I have a secret love affair with fried eggs. I just think they are sexy. Culinarily speaking of course. There is just nothing better than cutting in to an over easy egg and watching it ooze all over the plate. Just begging for a piece of crusty toast to mop up all of that creamy yellow goodness. It’s how I start most every morning.
I have been wanting to try the classic Italian dish of pasta carbonara recently, but found myself without a few key ingredients, like bacon. How I was out of bacon I don’t know, but I was. But I figured egg on pasta could still be done. And it can.
And it’s delicious.
It is also very simple, easy and very fast.

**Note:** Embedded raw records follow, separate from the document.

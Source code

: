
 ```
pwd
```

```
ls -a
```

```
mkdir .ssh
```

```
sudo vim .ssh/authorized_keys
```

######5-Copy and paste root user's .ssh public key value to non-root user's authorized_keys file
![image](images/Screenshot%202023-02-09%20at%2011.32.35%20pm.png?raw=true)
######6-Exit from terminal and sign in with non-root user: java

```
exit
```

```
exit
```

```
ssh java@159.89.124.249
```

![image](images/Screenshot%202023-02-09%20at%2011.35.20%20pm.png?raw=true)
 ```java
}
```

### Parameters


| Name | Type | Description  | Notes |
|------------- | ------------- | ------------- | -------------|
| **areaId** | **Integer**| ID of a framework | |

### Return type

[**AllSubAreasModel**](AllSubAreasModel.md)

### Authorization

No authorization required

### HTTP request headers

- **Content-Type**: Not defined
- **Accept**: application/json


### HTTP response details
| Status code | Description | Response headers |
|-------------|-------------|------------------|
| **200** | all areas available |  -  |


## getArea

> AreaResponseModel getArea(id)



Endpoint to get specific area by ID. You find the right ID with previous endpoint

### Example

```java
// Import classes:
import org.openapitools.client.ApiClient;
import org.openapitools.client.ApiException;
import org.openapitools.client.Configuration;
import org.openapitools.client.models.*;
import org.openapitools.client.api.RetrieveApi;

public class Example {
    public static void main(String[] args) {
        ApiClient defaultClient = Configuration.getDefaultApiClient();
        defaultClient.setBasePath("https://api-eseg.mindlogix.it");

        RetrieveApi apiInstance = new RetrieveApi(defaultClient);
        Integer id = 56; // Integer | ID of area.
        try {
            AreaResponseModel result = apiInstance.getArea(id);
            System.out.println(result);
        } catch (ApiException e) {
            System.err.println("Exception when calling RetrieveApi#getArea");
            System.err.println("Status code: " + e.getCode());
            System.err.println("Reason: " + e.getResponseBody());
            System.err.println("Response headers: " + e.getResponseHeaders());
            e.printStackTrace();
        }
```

A great go-to dinner.
Fried Egg over Pasta
1 lb. spaghetti, cooked and cooking liquid reserved
1 cup frozen peas
3 cloves garlic, crushed and peeled
4 T olive oil
1 cup fresh breadcrumbs
1/2 cup Parmesan, grated
pinch of red pepper flakes (optional)
5 T butter
salt and pepper
In a skillet, melt one tablespoon of butter and one tablespoon of olive oil over medium high heat. Stir in breadcrumbs and cook until toasted and crisp.
Remove cloves and turn off heat. Add pasta to the skillet directly from cooking liquid. Stir in peas, red pepper, breadcrumbs and cheese. Add a ladle full of pasta cooking liquid to make a smooth thick sauce. Season well with salt and pepper.
In another small skillet, fry the eggs over easy, one at a time.